In addition, unexpected interruptions in our operations or those of our customers or suppliers due to such causes as weather-
related events or acts of God, such as earthquakes, could have an adverse effect on our results of operations.  For example, the 
Environmental Protection Agency has found that global climate change would be expected to increase the severity and possibly 
the frequency of severe weather patterns such as hurricanes.  Although the financial impact of such future events is not 
reasonably estimable at this time, should they occur, our operations in certain coastal and flood-prone areas or operations of our 
customers and suppliers could be adversely affected.
If we do not successfully execute or effectively operate, integrate, leverage and grow acquired businesses, our financial 
results may suffer.
Our strategy for long-term growth, productivity and profitability depends in part on our ability to make prudent strategic 
acquisitions and to realize the benefits we expect when we make those acquisitions.
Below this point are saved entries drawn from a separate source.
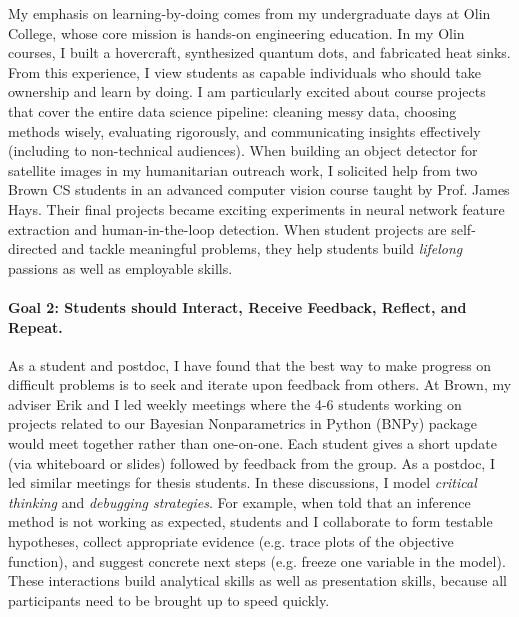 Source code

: \documentclass[11pt,letterpaper]{article}
\begin{document}
My emphasis on learning-by-doing comes from my undergraduate days at Olin College, whose core mission is hands-on engineering education. In my Olin courses, I built a hovercraft, synthesized quantum dots, and fabricated heat sinks. From this experience, I view students as capable individuals who should take ownership and learn by doing.
I am particularly excited about course projects that cover the entire data science pipeline: 
cleaning messy data,
choosing methods wisely,
evaluating rigorously,
and communicating insights effectively (including to non-technical audiences).
When building an object detector for satellite images in my humanitarian outreach work, I solicited help from two Brown CS students in an advanced computer vision course taught by Prof. James Hays.
Their final projects became exciting experiments in neural network feature extraction and human-in-the-loop detection.
When student projects are self-directed and tackle meaningful problems, they help students build \emph{lifelong} passions as well as employable skills. 


\paragraph{Goal 2: Students should Interact, Receive Feedback, Reflect, and Repeat.}
As a student and postdoc, I have found that the best way to make progress on difficult problems is to seek and iterate upon feedback from others. At Brown, my adviser Erik and I led weekly meetings where the 4-6 students working on projects related to our Bayesian Nonparametrics in Python (BNPy) package would meet together rather than one-on-one. Each student gives a short update (via whiteboard or slides) followed by feedback from the group. 
As a postdoc, I led similar meetings for thesis students.
In these discussions, I model \emph{critical thinking} and \emph{debugging strategies}.
For example, when told that an inference method is not working as expected, students and I collaborate to form testable hypotheses, collect appropriate evidence (e.g. trace plots of the objective function), and suggest concrete next steps (e.g. freeze one variable in the model).
These interactions build analytical skills as well as presentation skills, because all participants need to be brought up to speed quickly.
\end{document}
In furtherance of this strategy, over the past 
several years, we have acquired businesses in Europe, Canada, South Korea, the Middle East, and the United States.
While we currently anticipate that our past and future acquisitions will enhance our value proposition to customers and improve 
our long-term profitability, there can be no assurance that we will realize our expectations within the time frame we have 
established, if at all, or that we can continue to support the value we allocate to these acquired businesses, including their 
goodwill or other intangible assets.
We may be subject to risks relating to our information technology systems.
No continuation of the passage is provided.